2016年の12月15日に、本年の活動の千秋楽となるツアーファイナルを終えたサニーデイ・サービスの田中 貴さん。秋からはじまった本連載も月1回のペースで掲載してきましたが、そこには多彩なラーメンと個性的な店主の笑顔がありました。今回は総集編として、その4店の魅力を振り返ってみたいと思います。
贅沢な香りはもはやラーメンという名のふぐ料理
銀座の新生ファッションビルにある「八代目けいすけ」
2016年の春にオープンし、大きな話題となった「東急プラザ銀座」。そのなかにあるのが「ふぐだし潮 八代目けいすけ」です。店名が示すように、ふぐを贅沢に使ったラーメンが看板メニューですが、同店をセレクトした理由を田中さんが教えてくれました。
「買い物などで銀座を訪れた女性が、ゆっくりと楽しめることを観点にチョイスしたのがここ。八代目けいすけは無二といえる上品な味わいもさることながら、テーブル席が豊富にあるので居心地が抜群なんです。女性同士であれば、ラーメンを食べるだけでなくおしゃべりもしたいと思うんですよ。その点でいえば、カウンターだけの店よりもリラックスできる同店は穴場ですね」(田中さん)
ラーメンの特徴はふぐのダシ。しかも、とらふぐ、まふぐ、白さばふぐと3種類使うとともに、提供直前に“追いがつお”ならぬ“追いふぐ”でとらふぐのあらのダシを追加して、より芳醇な風味を際立たせています。
「ふぐは味が繊細なのですが、重ねることで旨みを高める技が秀逸ですね。全粒粉をブレンドした香り高い細麺が、スープと抜群にマッチしておいしい! 香味油にはイタリア産のトリュフオイル、トッピングにはふぐの刺身で使われる高級な『ふぐねぎ』や、通常より柔らかい希少な穂先メンマを採用するなど随所に贅沢な素材が散りばめられています。昆布締めされたふぐの身は旨みがジュワっと凝縮していて、そのほかワサビやスダチなど、さっぱりと味を変えられるアイテムもイイ! ラーメンという名のふぐ料理として、完全に成立していますね」(田中さん)
麺をたいらげた田中さんが「〆にぜひ試してほしいスペシャルメニューがあるんです」と、追加でオーダーしたのは「ふぐ茶漬け」(¥400)。食べ終わった後のラーメンのスープで楽しむという、ここならではの逸品です。

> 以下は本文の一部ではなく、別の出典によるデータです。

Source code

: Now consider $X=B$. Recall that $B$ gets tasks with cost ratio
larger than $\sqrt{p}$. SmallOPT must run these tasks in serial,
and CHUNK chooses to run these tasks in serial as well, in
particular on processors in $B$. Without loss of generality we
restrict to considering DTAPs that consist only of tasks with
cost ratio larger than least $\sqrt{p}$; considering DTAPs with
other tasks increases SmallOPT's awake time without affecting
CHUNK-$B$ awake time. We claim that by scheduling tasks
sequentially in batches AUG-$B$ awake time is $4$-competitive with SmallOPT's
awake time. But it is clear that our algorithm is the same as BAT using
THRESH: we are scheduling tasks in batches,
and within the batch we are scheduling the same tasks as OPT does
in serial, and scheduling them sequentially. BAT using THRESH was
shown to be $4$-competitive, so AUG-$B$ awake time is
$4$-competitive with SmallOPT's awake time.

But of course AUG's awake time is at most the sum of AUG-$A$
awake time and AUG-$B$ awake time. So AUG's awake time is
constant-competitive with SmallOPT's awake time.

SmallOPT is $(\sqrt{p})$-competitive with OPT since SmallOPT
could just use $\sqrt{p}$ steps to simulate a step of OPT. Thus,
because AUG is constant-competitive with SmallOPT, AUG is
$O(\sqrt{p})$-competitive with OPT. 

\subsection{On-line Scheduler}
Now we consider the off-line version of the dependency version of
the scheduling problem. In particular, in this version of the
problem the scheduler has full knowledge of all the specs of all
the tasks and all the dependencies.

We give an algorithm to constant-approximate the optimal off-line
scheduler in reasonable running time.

「お茶漬けとはいえ、ごはんがふぐのダシで炊かれているので香りが豊か。また、昆布締めのふぐが付いてくるのも嬉しいですよね。まずはそのままごはんの味を堪能し、次に切り身と一緒にまたひと口。そうしたら備え付けの焼き石をスープに入れて温度を上げ、切り身をのせたごはんに投入して食べるのがオススメですよ」(田中さん)
Shop Data
ふぐだし潮 八代目けいすけ
住所:東京都中央区銀座5-2-1 東急プラザ銀座B2
電話番号:03-6228-5033
営業時間:11:00~23:00(L.O.22:45)
定休日:不定休(東急プラザ銀座に準ずる)
アクセス:銀座線ほか「銀座駅」直結
取材・文=中山秀明 撮影=村田卓(go relax E more)
濃淡で選べるハイレベルな二枚看板メニューと
本格甘味を楽しめる渋谷のラーメンカフェ「九月堂」
お次は最先端トレンドが発信される街・渋谷から。にぎやかな駅前からは少し離れた、人気セレクトショップなどが点在する丘の上にあるのが「らーめんと甘味処 九月堂」です。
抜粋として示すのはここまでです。